[Plain-text document sources]
________________________________________

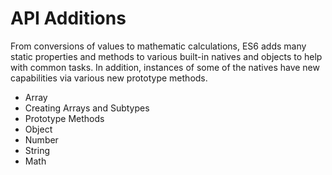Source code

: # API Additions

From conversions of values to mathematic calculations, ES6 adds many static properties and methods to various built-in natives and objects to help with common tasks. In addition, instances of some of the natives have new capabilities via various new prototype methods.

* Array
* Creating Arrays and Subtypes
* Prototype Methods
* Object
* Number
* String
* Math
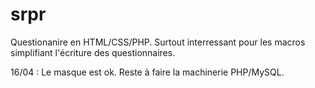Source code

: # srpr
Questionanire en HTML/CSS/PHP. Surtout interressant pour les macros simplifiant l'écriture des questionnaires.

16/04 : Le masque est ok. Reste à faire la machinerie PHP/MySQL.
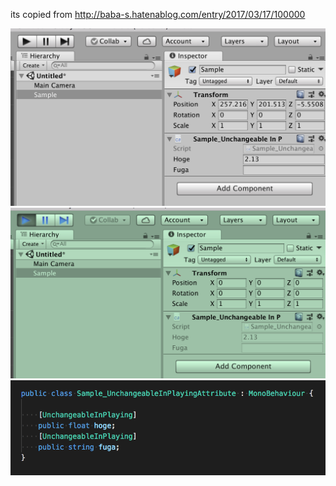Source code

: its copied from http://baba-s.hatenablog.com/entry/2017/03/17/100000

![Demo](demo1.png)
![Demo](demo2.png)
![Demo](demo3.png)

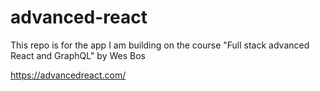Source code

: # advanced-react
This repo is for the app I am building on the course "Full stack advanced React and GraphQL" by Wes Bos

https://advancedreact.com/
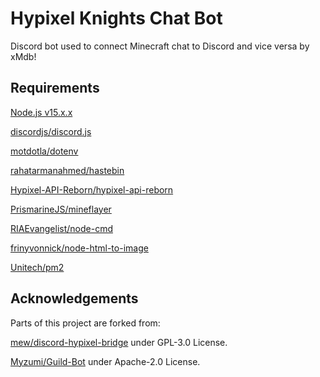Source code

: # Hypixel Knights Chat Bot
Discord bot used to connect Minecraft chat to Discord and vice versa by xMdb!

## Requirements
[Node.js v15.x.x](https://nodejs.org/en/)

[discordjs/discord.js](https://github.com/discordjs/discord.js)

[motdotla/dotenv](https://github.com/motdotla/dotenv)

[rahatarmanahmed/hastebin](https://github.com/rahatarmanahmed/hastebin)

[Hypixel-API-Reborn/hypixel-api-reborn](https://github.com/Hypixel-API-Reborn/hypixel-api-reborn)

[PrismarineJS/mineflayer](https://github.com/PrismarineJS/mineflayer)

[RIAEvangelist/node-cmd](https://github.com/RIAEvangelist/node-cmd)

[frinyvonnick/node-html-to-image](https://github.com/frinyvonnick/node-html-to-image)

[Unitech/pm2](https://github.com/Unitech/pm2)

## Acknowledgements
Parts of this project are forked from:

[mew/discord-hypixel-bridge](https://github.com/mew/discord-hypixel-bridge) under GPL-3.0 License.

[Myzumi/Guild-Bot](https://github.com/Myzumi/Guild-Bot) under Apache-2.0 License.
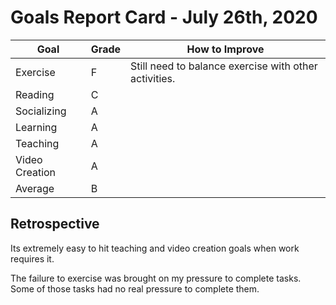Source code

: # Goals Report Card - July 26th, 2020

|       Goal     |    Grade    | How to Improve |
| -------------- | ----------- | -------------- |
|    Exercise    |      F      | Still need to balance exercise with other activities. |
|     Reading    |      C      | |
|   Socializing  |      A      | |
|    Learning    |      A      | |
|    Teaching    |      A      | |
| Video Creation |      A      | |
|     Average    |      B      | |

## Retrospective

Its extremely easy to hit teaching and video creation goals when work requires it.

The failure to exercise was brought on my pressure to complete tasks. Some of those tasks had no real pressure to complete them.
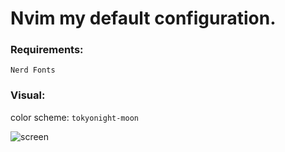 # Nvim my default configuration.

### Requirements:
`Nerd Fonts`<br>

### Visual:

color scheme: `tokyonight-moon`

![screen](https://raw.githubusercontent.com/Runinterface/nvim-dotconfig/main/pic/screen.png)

________________________________________

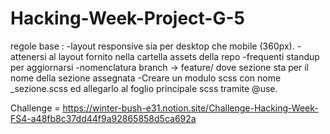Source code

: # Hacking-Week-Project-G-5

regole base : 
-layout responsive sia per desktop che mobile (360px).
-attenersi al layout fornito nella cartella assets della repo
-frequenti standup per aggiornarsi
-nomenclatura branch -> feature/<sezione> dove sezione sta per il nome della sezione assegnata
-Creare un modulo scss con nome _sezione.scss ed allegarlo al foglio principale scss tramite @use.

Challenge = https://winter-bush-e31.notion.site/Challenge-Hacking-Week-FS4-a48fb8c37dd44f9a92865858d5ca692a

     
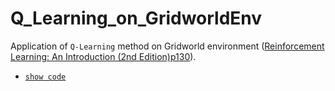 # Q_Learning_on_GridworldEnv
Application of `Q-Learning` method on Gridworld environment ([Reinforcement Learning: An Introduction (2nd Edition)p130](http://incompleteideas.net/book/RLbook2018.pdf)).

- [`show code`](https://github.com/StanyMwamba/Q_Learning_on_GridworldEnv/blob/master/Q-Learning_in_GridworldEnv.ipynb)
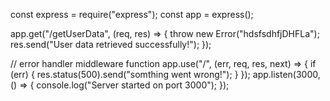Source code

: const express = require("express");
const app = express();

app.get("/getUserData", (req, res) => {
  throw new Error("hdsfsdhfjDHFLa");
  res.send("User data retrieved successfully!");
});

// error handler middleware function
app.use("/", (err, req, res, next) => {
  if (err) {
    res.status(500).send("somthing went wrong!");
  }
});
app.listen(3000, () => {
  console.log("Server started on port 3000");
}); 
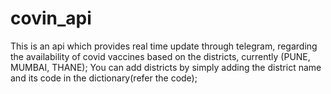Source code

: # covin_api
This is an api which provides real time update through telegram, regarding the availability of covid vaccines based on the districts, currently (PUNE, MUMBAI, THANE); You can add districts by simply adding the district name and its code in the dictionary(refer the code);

________________________________________

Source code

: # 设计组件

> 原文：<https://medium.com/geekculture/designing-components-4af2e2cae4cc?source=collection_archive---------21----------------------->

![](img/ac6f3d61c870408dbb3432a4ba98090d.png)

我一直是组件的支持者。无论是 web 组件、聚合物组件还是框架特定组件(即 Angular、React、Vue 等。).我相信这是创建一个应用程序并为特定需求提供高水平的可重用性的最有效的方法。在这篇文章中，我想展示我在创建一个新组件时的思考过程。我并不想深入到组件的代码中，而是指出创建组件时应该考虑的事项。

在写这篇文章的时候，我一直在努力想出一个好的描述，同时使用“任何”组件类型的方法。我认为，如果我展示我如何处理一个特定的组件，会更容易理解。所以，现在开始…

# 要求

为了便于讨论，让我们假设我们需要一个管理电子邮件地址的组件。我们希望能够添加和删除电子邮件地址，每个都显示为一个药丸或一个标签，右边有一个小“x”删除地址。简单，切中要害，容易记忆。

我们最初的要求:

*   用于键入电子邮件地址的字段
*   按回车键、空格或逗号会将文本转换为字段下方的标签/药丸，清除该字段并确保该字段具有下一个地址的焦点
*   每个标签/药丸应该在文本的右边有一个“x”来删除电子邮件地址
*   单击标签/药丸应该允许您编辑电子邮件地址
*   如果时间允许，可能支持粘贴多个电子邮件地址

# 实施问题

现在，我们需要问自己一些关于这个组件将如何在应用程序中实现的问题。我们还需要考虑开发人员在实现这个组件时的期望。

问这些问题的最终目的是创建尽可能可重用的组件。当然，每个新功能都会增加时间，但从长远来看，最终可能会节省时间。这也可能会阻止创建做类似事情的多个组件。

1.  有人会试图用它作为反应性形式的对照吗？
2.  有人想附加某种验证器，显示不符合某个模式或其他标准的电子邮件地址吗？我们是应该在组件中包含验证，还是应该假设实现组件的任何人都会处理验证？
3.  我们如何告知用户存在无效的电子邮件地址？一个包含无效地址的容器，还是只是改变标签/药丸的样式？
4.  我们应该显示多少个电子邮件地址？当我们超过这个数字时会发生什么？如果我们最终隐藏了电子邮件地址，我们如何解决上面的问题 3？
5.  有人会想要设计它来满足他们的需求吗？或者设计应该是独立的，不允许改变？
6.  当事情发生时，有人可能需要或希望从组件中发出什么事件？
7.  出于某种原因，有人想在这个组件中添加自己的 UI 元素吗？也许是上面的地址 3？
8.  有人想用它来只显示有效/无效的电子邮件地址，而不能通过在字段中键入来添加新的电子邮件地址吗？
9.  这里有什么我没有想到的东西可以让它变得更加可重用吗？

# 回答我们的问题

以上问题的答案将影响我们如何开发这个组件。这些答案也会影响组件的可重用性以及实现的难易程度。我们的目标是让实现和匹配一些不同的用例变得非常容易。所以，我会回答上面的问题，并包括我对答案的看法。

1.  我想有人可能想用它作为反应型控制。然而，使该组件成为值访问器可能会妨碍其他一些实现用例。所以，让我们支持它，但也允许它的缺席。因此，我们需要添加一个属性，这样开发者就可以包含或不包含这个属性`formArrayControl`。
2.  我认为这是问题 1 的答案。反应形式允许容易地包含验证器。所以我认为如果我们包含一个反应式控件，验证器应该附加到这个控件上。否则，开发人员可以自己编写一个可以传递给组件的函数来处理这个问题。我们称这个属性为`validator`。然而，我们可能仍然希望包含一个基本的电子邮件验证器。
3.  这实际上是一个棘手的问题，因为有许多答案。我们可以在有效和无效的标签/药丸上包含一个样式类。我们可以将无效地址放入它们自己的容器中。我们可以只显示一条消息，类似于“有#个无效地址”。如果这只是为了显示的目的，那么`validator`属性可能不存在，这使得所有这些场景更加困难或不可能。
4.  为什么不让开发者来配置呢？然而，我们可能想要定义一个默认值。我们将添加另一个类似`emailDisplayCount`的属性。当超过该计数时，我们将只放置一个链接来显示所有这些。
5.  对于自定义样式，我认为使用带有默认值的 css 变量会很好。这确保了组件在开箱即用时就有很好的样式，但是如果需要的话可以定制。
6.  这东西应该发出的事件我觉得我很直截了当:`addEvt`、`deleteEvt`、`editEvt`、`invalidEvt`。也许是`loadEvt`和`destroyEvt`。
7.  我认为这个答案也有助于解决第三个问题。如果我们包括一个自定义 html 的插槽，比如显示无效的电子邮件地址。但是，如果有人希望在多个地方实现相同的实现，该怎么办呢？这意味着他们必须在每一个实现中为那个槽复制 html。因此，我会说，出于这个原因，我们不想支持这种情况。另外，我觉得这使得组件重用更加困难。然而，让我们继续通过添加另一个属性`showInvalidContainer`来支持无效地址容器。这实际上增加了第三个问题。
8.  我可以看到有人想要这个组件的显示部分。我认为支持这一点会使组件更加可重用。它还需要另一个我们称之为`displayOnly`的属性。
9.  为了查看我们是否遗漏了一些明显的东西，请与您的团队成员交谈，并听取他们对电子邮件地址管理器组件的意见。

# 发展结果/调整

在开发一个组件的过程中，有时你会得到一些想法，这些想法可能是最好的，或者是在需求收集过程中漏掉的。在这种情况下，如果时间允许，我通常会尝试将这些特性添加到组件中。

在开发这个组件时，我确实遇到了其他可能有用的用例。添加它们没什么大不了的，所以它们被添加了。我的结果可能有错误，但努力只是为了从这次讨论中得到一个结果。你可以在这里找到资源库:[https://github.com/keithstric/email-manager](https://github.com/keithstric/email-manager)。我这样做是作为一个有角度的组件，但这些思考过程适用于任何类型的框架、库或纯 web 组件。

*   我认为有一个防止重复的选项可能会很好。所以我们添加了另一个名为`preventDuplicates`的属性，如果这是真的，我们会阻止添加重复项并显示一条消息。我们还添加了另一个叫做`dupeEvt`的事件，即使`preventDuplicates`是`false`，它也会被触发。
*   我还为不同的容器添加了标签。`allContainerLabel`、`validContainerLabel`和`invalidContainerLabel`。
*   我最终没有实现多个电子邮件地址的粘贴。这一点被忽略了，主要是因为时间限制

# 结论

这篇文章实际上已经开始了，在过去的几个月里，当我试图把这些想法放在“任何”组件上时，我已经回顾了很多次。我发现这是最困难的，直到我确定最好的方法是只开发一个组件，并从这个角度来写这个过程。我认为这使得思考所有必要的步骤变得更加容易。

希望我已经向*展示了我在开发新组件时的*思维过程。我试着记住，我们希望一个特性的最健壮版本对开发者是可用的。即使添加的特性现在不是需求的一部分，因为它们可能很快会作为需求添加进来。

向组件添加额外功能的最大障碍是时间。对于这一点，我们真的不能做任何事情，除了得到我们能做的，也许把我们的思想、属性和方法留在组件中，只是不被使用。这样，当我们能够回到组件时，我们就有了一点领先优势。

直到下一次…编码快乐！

________________________________________

_Task:_ Lines wanted from the entries above: the one with "handler middleware function", the one with "This is an api", and all lines between. Please copy them exactly, without the pictures and without anything else.

_Result of the exercise:_
// error handler middleware function
app.use("/", (err, req, res, next) => {
  if (err) {
    res.status(500).send("somthing went wrong!");
  }
});
app.listen(3000, () => {
  console.log("Server started on port 3000");
}); 
Source code

: # covin_api
This is an api which provides real time update through telegram, regarding the availability of covid vaccines based on the districts, currently (PUNE, MUMBAI, THANE); You can add districts by simply adding the district name and its code in the dictionary(refer the code);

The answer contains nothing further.